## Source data
* * * * * * * * *
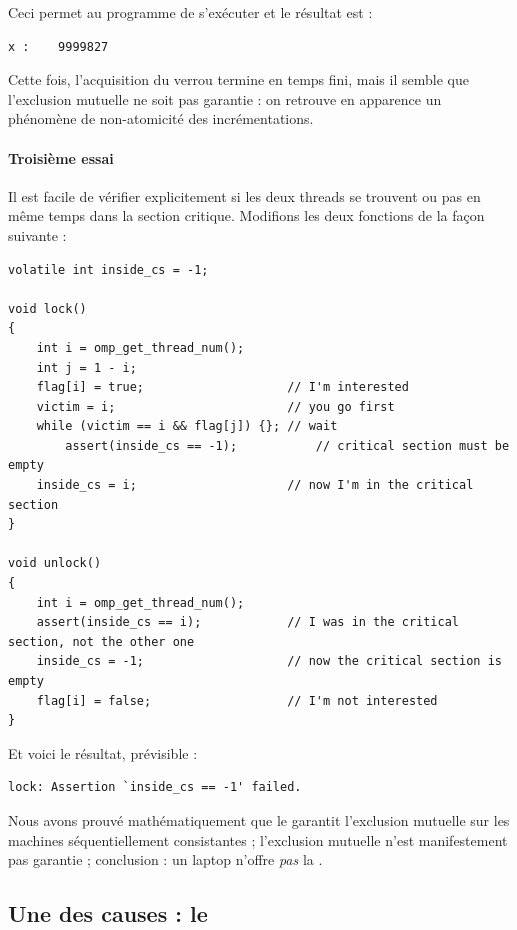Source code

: Ceci permet au programme de s'exécuter et le résultat est :
\begin{verbatim}
x :    9999827
\end{verbatim}

Cette fois, l'acquisition du verrou termine en temps fini, mais il semble que
l'exclusion mutuelle ne soit pas garantie : on retrouve en apparence un
phénomène de non-atomicité des incrémentations.

\paragraph{Troisième essai} Il est facile de vérifier explicitement si les deux
threads se trouvent ou pas en même temps dans la section critique. Modifions les
deux fonctions de la façon suivante :
\begin{myfilet}
\begin{verbatim}
volatile int inside_cs = -1;

void lock() 
{
	int i = omp_get_thread_num();
	int j = 1 - i;
	flag[i] = true;                    // I'm interested
	victim = i;                        // you go first
	while (victim == i && flag[j]) {}; // wait
        assert(inside_cs == -1);           // critical section must be empty
	inside_cs = i;                     // now I'm in the critical section
}

void unlock() 
{
	int i = omp_get_thread_num();
	assert(inside_cs == i);            // I was in the critical section, not the other one
	inside_cs = -1;                    // now the critical section is empty
	flag[i] = false;                   // I'm not interested
}
\end{verbatim}
\end{myfilet}

Et voici le résultat, prévisible :
\begin{verbatim}
lock: Assertion `inside_cs == -1' failed.
\end{verbatim}

Nous avons prouvé mathématiquement que le  garantit
l'exclusion mutuelle sur les machines séquentiellement consistantes ;
l'exclusion mutuelle n'est manifestement pas garantie ; conclusion : un laptop
 n'offre \emph{pas} la .

\subsection{Une des causes : le \og {}\fg}

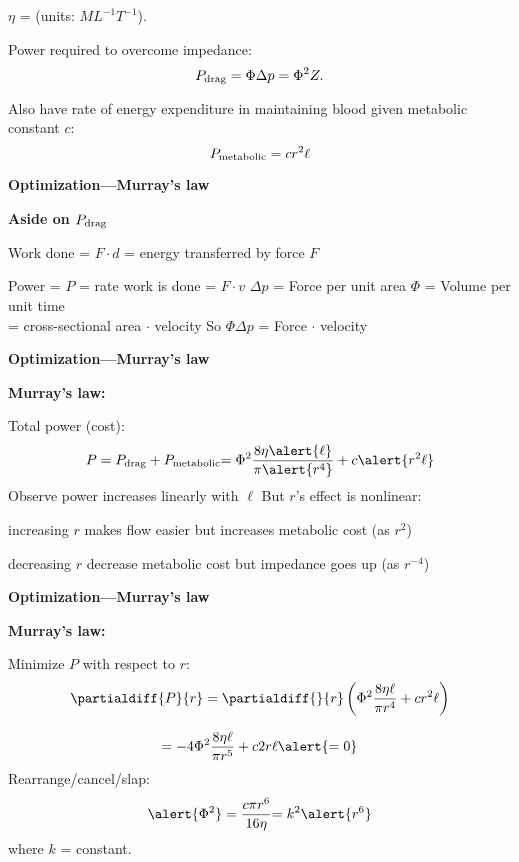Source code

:           
      $\eta$ = 
      (units: $ML^{-1}T^{-1}$).
     
      Power required to overcome impedance: 
      $$ P_{\textnormal{drag}} = \Phi \Delta p  = \Phi^2 Z. $$
     
      Also have rate of energy expenditure in maintaining blood
      given metabolic constant $c$:
      $$ P_{\textnormal{metabolic}} = c r^2 \ell  $$
    


  \textbf{Optimization---Murray's law}

  \textbf{Aside on $P_{\textnormal{drag}}$}
  
   
    Work done = $F \cdot d$ = energy transferred by force $F$
   
    Power = $P$ = rate work is done = $F \cdot v$
   $\Delta p$ = Force per unit area
   $\Phi$ = Volume per unit time \\ = cross-sectional area $\cdot$ velocity
   So $\Phi \Delta p$ = Force $\cdot$ velocity
  
  



  \textbf{Optimization---Murray's law}

  \textbf{Murray's law:}
    
     Total power (cost):
      $$ 
      P = P_{\textnormal{drag}} + P_{\textnormal{metabolic}}
      {=
      \Phi^2 \frac{8\eta \alert{\ell}}{\pi \alert{r^4}}
      + c \alert{r^2 \ell}}
      $$
     Observe power increases linearly with $\ell$
     But $r$'s effect is nonlinear: 
      
        
        increasing $r$
        makes flow easier \alert{but increases metabolic cost} (as $r^2$)
      
        decreasing $r$
        decrease metabolic cost \alert{but impedance goes up} (as $r^{-4}$)
      
    
  



  \textbf{Optimization---Murray's law}

  \textbf{Murray's law:}
    
     Minimize $P$ with respect to $r$:
      $$
      \partialdiff{P}{r}
      = 
      \partialdiff{}{r} 
      \left( 
        \Phi^2 \frac{8\eta {\ell}}{\pi {r^4}}
      + c {r^2 \ell}
      \right)
    $$
      {
        $$
        = 
        -4 \Phi^2 \frac{8\eta {\ell}}{\pi {r^5}}
        + c {2r \ell}
        {\alert{=0}}
      $$
       Rearrange/cancel/slap:
        $$
        \alert{\Phi^2} = \frac{c \pi r^6}{16 \eta} {= k^2 \alert{r^6}}
        $$
        {where $k$ = constant.}
        
      }
    
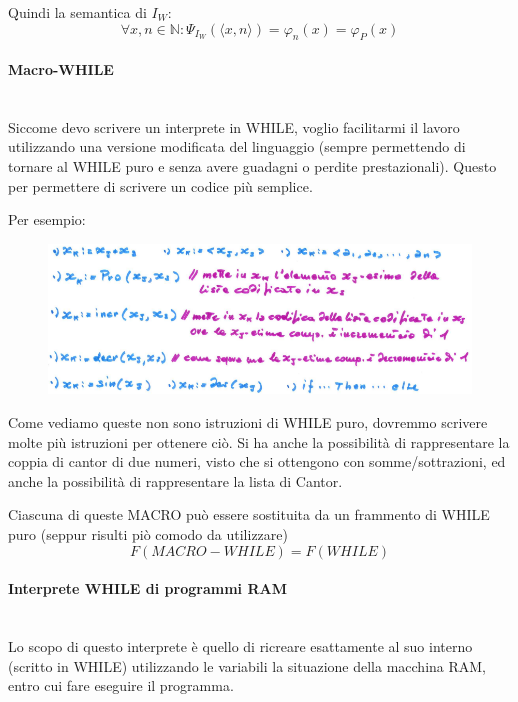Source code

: \documentclass{article}
\begin{document}
Quindi la semantica di $I_W$:
$$\forall x,n\in\mathbb{N}:\Psi_{I_W}(\langle x,n\rangle)=\varphi_n(x)=\varphi_P(x)$$

\paragraph{Macro-WHILE}\mbox{}\\
Siccome devo scrivere un interprete in WHILE, voglio facilitarmi il lavoro utilizzando una
versione modificata del linguaggio (sempre permettendo di tornare al WHILE puro e senza
avere guadagni o perdite prestazionali). Questo per permettere di scrivere un codice
più semplice.

Per esempio:
\begin{figure}[H]
    \centering
    \includegraphics[scale=0.5]{images/macro-while.png}
\end{figure}

Come vediamo queste non sono istruzioni di WHILE puro, dovremmo scrivere molte più istruzioni
per ottenere ciò. Si ha anche la possibilità di rappresentare la coppia di cantor di due numeri,
visto che si ottengono con somme/sottrazioni, ed anche la possibilità di rappresentare la
lista di Cantor.

Ciascuna di queste MACRO può essere sostituita da un frammento di WHILE puro (seppur risulti piò comodo
da utilizzare)
$$F(MACRO-WHILE)=F(WHILE)$$

\paragraph{Interprete WHILE di programmi RAM}\mbox{}\\
Lo scopo di questo interprete è quello di ricreare esattamente al suo interno (scritto
in WHILE) utilizzando le variabili la situazione della macchina RAM, entro cui fare
eseguire il programma.
\end{document}
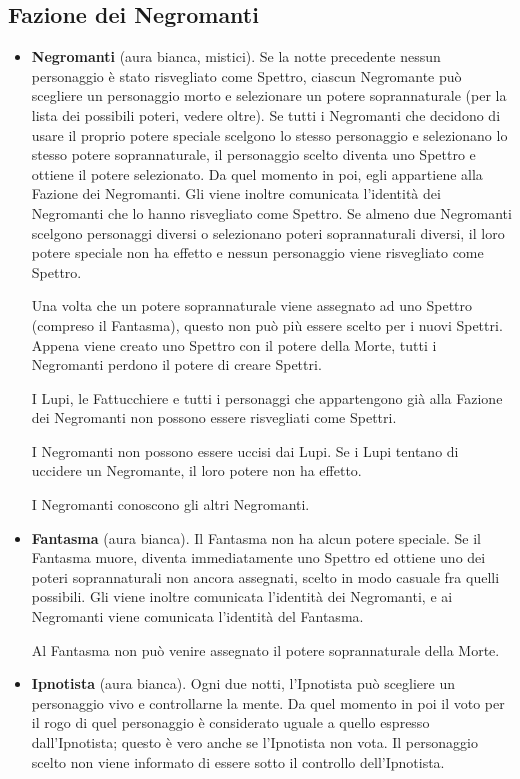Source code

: \documentclass[a4paper,10pt]{article}
\begin{document}
\subsection*{Fazione dei Negromanti}
\label{negromanti}
\begin{itemize}

 \item {\bf Negromanti} (aura bianca, mistici).
 Se la notte precedente nessun personaggio è stato risvegliato come Spettro,
ciascun Negromante può scegliere un personaggio morto e selezionare un potere
soprannaturale (per la lista dei possibili poteri, vedere oltre).
 Se tutti i Negromanti che decidono di usare il proprio potere speciale scelgono
lo stesso personaggio e selezionano lo stesso potere soprannaturale, il
personaggio scelto diventa uno Spettro e ottiene il potere selezionato.
 Da quel momento in poi, egli appartiene alla Fazione dei Negromanti. Gli viene
inoltre comunicata l'identità dei Negromanti che lo hanno risvegliato come
Spettro.
 Se almeno due Negromanti scelgono personaggi diversi o selezionano poteri
soprannaturali diversi, il loro potere speciale non ha effetto e nessun
personaggio viene risvegliato come Spettro.
 
 Una volta che un potere soprannaturale viene assegnato ad uno Spettro (compreso
il Fantasma), questo non può più essere scelto per i nuovi Spettri. Appena viene
creato uno Spettro con il potere della Morte, tutti i Negromanti perdono il
potere di creare Spettri.
 
 I Lupi, le Fattucchiere e tutti i personaggi che appartengono già alla Fazione
dei Negromanti non possono essere risvegliati come Spettri.

 I Negromanti non possono essere uccisi dai Lupi. Se i Lupi tentano di uccidere
un Negromante, il loro potere non ha effetto.

 I Negromanti conoscono gli altri Negromanti.
 
 \item {\bf Fantasma} (aura bianca). Il Fantasma non ha alcun potere speciale.
Se il Fantasma muore, diventa immediatamente uno Spettro ed ottiene uno dei
poteri soprannaturali non ancora assegnati, scelto in modo casuale fra quelli
possibili. Gli viene inoltre comunicata l'identità dei Negromanti, e ai
Negromanti viene comunicata l'identità del Fantasma.
 
 Al Fantasma non può venire assegnato il potere soprannaturale della Morte.
 
 \item {\bf Ipnotista} (aura bianca). Ogni due notti, l'Ipnotista può scegliere
un personaggio vivo e controllarne la mente.
 Da quel momento in poi il voto per il rogo di quel personaggio è considerato
uguale a quello espresso dall'Ipnotista; questo è vero anche se l'Ipnotista non
vota.
 Il personaggio scelto non viene informato di essere sotto il controllo
dell'Ipnotista.
 

\end{itemize}
\end{document}
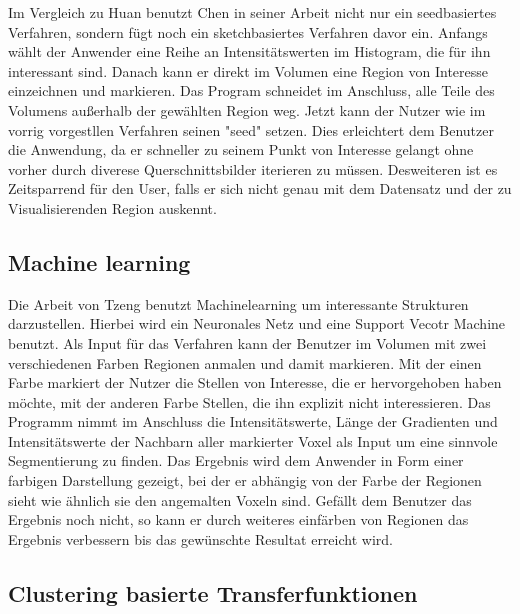 Im Vergleich zu Huan \cite{huang2003rgvis} benutzt Chen  in seiner Arbeit \cite{chen2006sketch} nicht nur ein seedbasiertes Verfahren, sondern fügt noch ein sketchbasiertes Verfahren davor ein.
\newline
Anfangs wählt der Anwender eine Reihe an Intensitätswerten im Histogram, die für ihn interessant sind. Danach kann er direkt im Volumen eine Region von Interesse einzeichnen und markieren. Das Program schneidet im Anschluss, alle Teile des Volumens außerhalb der gewählten Region weg. Jetzt kann der Nutzer wie im vorrig vorgestllen Verfahren seinen "seed" setzen.
\newline
Dies erleichtert dem Benutzer die Anwendung, da er schneller zu seinem Punkt von Interesse gelangt ohne vorher durch diverese Querschnittsbilder iterieren zu müssen. Desweiteren ist es Zeitsparrend für den User, falls er sich nicht genau mit dem Datensatz und der zu Visualisierenden Region auskennt.


\subsection{Machine learning}

Die Arbeit von Tzeng \cite{tzeng2005intelligent} benutzt Machinelearning um interessante Strukturen darzustellen. Hierbei wird ein Neuronales Netz und eine Support Vecotr Machine benutzt.
\newline
Als Input für das Verfahren kann der Benutzer im Volumen mit zwei verschiedenen Farben Regionen anmalen und damit markieren. Mit der einen Farbe markiert der Nutzer die Stellen von Interesse, die er hervorgehoben haben möchte, mit der anderen Farbe Stellen, die ihn explizit nicht interessieren. Das Programm nimmt im Anschluss die Intensitätswerte, Länge der Gradienten und Intensitätswerte der Nachbarn aller markierter Voxel als Input um eine sinnvole Segmentierung zu finden. Das Ergebnis wird dem Anwender in Form einer farbigen Darstellung gezeigt, bei der er abhängig von der Farbe der Regionen sieht wie ähnlich sie den angemalten Voxeln sind. Gefällt dem Benutzer das Ergebnis noch nicht, so kann er durch weiteres einfärben von Regionen das Ergebnis verbessern bis das gewünschte Resultat erreicht wird.



\subsection{Clustering basierte Transferfunktionen}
* * * * * * * * *
## Instructions to follow
Since only lines holding the word "ottiene" matter, count them in the data above and report the number alone.

## Result of the exercise
2